------ Records for processing

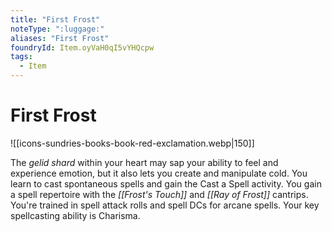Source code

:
 ```yaml
---
title: "First Frost"
noteType: ":luggage:"
aliases: "First Frost"
foundryId: Item.oyVaH0qI5vYHQcpw
tags:
  - Item
---
```


# First Frost
![[icons-sundries-books-book-red-exclamation.webp|150]]

The _gelid shard_ within your heart may sap your ability to feel and experience emotion, but it also lets you create and manipulate cold. You learn to cast spontaneous spells and gain the Cast a Spell activity. You gain a spell repertoire with the _[[Frost's Touch]]_ and _[[Ray of Frost]]_ cantrips. You're trained in spell attack rolls and spell DCs for arcane spells. Your key spellcasting ability is Charisma.
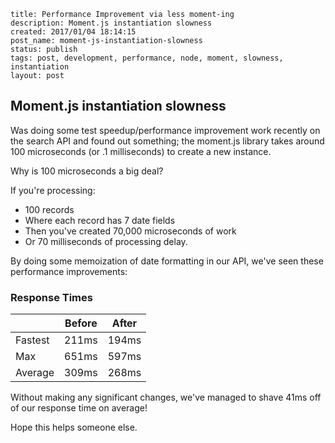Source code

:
 ```
title: Performance Improvement via less moment-ing
description: Moment.js instantiation slowness
created: 2017/01/04 18:14:15
post_name: moment-js-instantiation-slowness
status: publish
tags: post, development, performance, node, moment, slowness, instantiation
layout: post
```

## Moment.js instantiation slowness

Was doing some test speedup/performance improvement work recently on the search API and found out something; the moment.js library takes around 100 microseconds (or .1 milliseconds) to create a new instance.

Why is 100 microseconds a big deal?

If you're processing:
 - 100 records
 - Where each record has 7 date fields
 - Then you've created 70,000 microseconds of work
 - Or 70 milliseconds of processing delay.

By doing some memoization of date formatting in our API, we've seen these performance improvements:

### Response Times

|       |Before | After |
|-------|-------|-------|
|Fastest|211ms  |194ms  |
|Max    |651ms  |597ms  |
|Average|309ms  |268ms  |

Without making any significant changes, we've managed to shave 41ms off of our response time on average!

Hope this helps someone else.

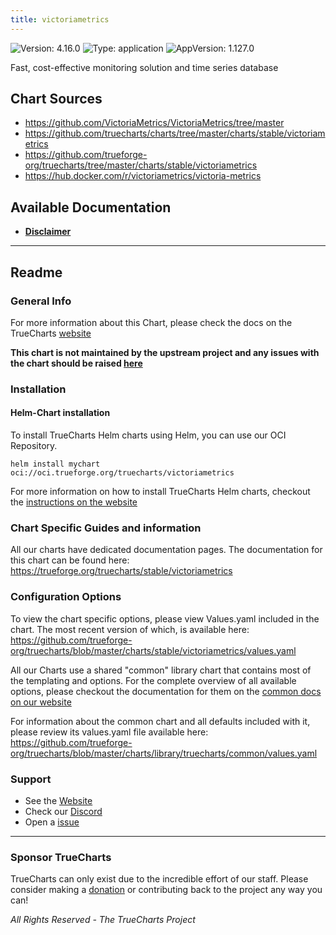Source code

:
 ```yaml
---
title: victoriametrics
---
```


![Version: 4.16.0](https://img.shields.io/badge/Version-4.16.0-informational?style=flat-square) ![Type: application](https://img.shields.io/badge/Type-application-informational?style=flat-square) ![AppVersion: 1.127.0](https://img.shields.io/badge/AppVersion-1.127.0-informational?style=flat-square)

Fast, cost-effective monitoring solution and time series database

## Chart Sources

- https://github.com/VictoriaMetrics/VictoriaMetrics/tree/master
- https://github.com/truecharts/charts/tree/master/charts/stable/victoriametrics
- https://github.com/trueforge-org/truecharts/tree/master/charts/stable/victoriametrics
- https://hub.docker.com/r/victoriametrics/victoria-metrics

## Available Documentation

- [**Disclaimer**](./disclaimer)


---

## Readme


### General Info

For more information about this Chart, please check the docs on the TrueCharts [website](https://trueforge.org/truecharts/stable/victoriametrics)

**This chart is not maintained by the upstream project and any issues with the chart should be raised [here](https://github.com/trueforge-org/truecharts/issues/new/choose)**

### Installation

#### Helm-Chart installation

To install TrueCharts Helm charts using Helm, you can use our OCI Repository.

`helm install mychart oci://oci.trueforge.org/truecharts/victoriametrics`

For more information on how to install TrueCharts Helm charts, checkout the [instructions on the website](https://trueforge.org/truecharts/guides/)

### Chart Specific Guides and information

All our charts have dedicated documentation pages.
The documentation for this chart can be found here:
https://trueforge.org/truecharts/stable/victoriametrics

### Configuration Options

To view the chart specific options, please view Values.yaml included in the chart.
The most recent version of which, is available here: https://github.com/trueforge-org/truecharts/blob/master/charts/stable/victoriametrics/values.yaml

All our Charts use a shared "common" library chart that contains most of the templating and options.
For the complete overview of all available options, please checkout the documentation for them on the [common docs on our website](https://trueforge.org/truecharts-common/)

For information about the common chart and all defaults included with it, please review its values.yaml file available here: https://github.com/trueforge-org/truecharts/blob/master/charts/library/truecharts/common/values.yaml

### Support

- See the [Website](https://truecharts.org)
- Check our [Discord](https://discord.gg/tVsPTHWTtr)
- Open a [issue](https://github.com/trueforge-org/truecharts/issues/new/choose)

---

### Sponsor TrueCharts

TrueCharts can only exist due to the incredible effort of our staff.
Please consider making a [donation](https://trueforge.org/general/sponsor/) or contributing back to the project any way you can!

_All Rights Reserved - The TrueCharts Project_
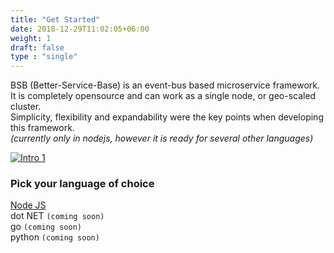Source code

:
 ```yaml
---
title: "Get Started"
date: 2018-12-29T11:02:05+06:00
weight: 1
draft: false
type : "single"
---
```


BSB (Better-Service-Base) is an event-bus based microservice framework.  
It is completely opensource and can work as a single node, or geo-scaled cluster.  
Simplicity, flexibility and expandability were the key points when developing this framework.  
_(currently only in nodejs, however it is ready for several other languages)_

[![Intro 1](https://content.betterweb.co.za/better-service-base/bsb-intro-1.gif)](http://www.youtube.com/watch?v=-ulXL44D_ZI)  


### Pick your language of choice  
  
[Node JS](/get-started/nodejs)  
dot NET `(coming soon)`  
go `(coming soon)`  
python `(coming soon)`  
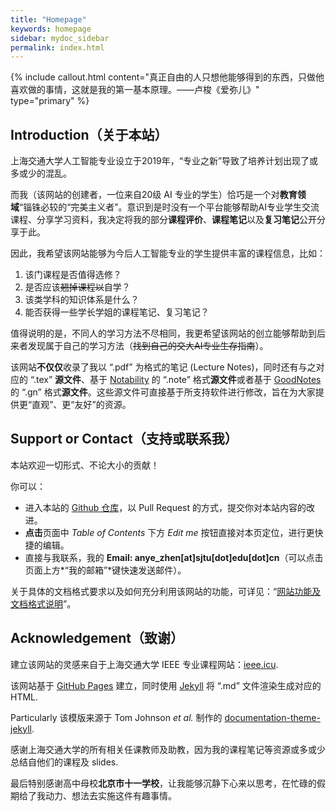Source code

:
 ```yaml
---
title: "Homepage"
keywords: homepage
sidebar: mydoc_sidebar
permalink: index.html
---
```


{% include callout.html content="真正自由的人只想他能够得到的东西，只做他喜欢做的事情，这就是我的第一基本原理。——卢梭《爱弥儿》" type="primary" %} 

## Introduction（关于本站）

上海交通大学人工智能专业设立于2019年，“专业之新”导致了培养计划出现了或多或少的混乱。

而我（该网站的创建者，一位来自20级 AI 专业的学生）恰巧是一个对**教育领域**“锱铢必较的“完美主义者”。意识到是时没有一个平台能够帮助AI专业学生交流课程、分享学习资料，我决定将我的部分**课程评价**、**课程笔记**以及**复习笔记**公开分享于此。

因此，我希望该网站能够为今后人工智能专业的学生提供丰富的课程信息，比如：

1. 该门课程是否值得选修？
2. 是否应该~~翘掉课程以~~自学？
3. 该类学科的知识体系是什么？
4. 能否获得一些学长学姐的课程笔记、复习笔记？

值得说明的是，不同人的学习方法不尽相同，我更希望该网站的创立能够帮助到后来者发现属于自己的学习方法（~~找到自己的交大AI专业生存指南~~）。

该网站**不仅仅**收录了我以 “.pdf” 为格式的笔记 (Lecture Notes)，同时还有与之对应的 “.tex” **源文件**、基于 [Notability](https://notability.com/zh-Hans) 的 “.note” 格式**源文件**或者基于 [GoodNotes](https://www.goodnotes.com) 的 “.gn” 格式**源文件**。这些源文件可直接基于所支持软件进行修改，旨在为大家提供更“直观”、更“友好”的资源。





## Support or Contact（支持或联系我）

本站欢迎一切形式、不论大小的贡献！

你可以：

- 进入本站的 [Github 仓库](https://github.com/anyeZHY/ai-sjtu.github.io)，以 Pull Request 的方式，提交你对本站内容的改进。
- **点击**页面中 *Table of Contents* 下方 *Edit me* 按钮直接对本页定位，进行更快捷的编辑。
- 直接与我联系，我的 **Email: anye_zhen[at]sjtu[dot]edu[dot]cn**（可以点击页面上方*“我的邮箱”*键快速发送邮件）。

关于具体的文档格式要求以及如何充分利用该网站的功能，可详见：“[网站功能及文档格式说明]()”。



## Acknowledgement（致谢）


建立该网站的灵感来自于上海交通大学 IEEE 专业课程网站：[ieee.icu](https://ieee.icu/#/).

该网站基于 [GitHub Pages](https://pages.github.com) 建立，同时使用 [Jekyll](https://jekyllrb.com) 将 “.md” 文件渲染生成对应的 HTML. 

<span class="label label-danger">Particularly</span> 该模版来源于 Tom Johnson *et al.* 制作的 [documentation-theme-jekyll](https://github.com/tomjoht/documentation-theme-jekyll).

感谢上海交通大学的所有相关任课教师及助教，因为我的课程笔记等资源或多或少总结自他们的课程及 slides.

最后特别感谢高中母校**北京市十一学校**，让我能够沉静下心来以思考，在忙碌的假期给了我动力、想法去实施这件有趣事情。

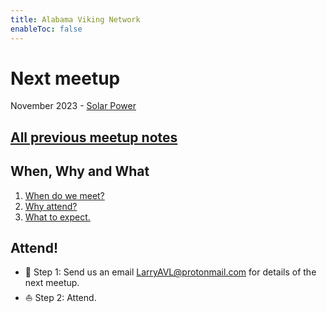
 ```yaml
---
title: Alabama Viking Network
enableToc: false
---
```


# Next meetup
November 2023 - [Solar Power](meetups/solar_power.md)

## [All previous meetup notes](calendar.md)

## When, Why and What

1. [When do we meet?](calendar)
2. [Why attend?](why)
3. [What to expect.](meetings)

## Attend!
- 🎯 Step 1: Send us an email LarryAVL@protonmail.com for details of the next meetup.
- ⛵ Step 2: Attend.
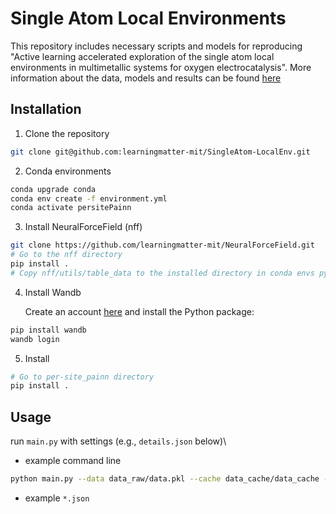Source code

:# Single Atom Local Environments

This repository includes necessary scripts and models for reproducing "Active learning accelerated exploration of the single atom local environments in multimetallic systems for oxygen electrocatalysis". More information about the data, models and results can be found [here](https:/hojechun.github.io)

## Installation

1. Clone the repository

```bash
git clone git@github.com:learningmatter-mit/SingleAtom-LocalEnv.git
```

2. Conda environments

```bash
conda upgrade conda
conda env create -f environment.yml
conda activate persitePainn
```

3. Install NeuralForceField (nff)

```bash
git clone https://github.com/learningmatter-mit/NeuralForceField.git
# Go to the nff directory
pip install .
# Copy nff/utils/table_data to the installed directory in conda envs python packages
```

4. Install Wandb

   Create an account [here](https://wandb.ai/home) and install the Python package:

```bash
pip install wandb
wandb login
```

5. Install

```bash
# Go to per-site_painn directory
pip install .
```

## Usage

run `main.py` with settings (e.g., `details.json` below)\

- example command line

```bash
python main.py --data data_raw/data.pkl --cache data_cache/data_cache --details details.json --savedir results
```

- example `*.json`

------------

Only lines of the data holding the word "choose" go in the answer. Please copy each of them.

**This chart is not maintained by the upstream project and any issues with the chart should be raised [here](https://github.com/trueforge-org/truecharts/issues/new/choose)**
- Open a [issue](https://github.com/trueforge-org/truecharts/issues/new/choose)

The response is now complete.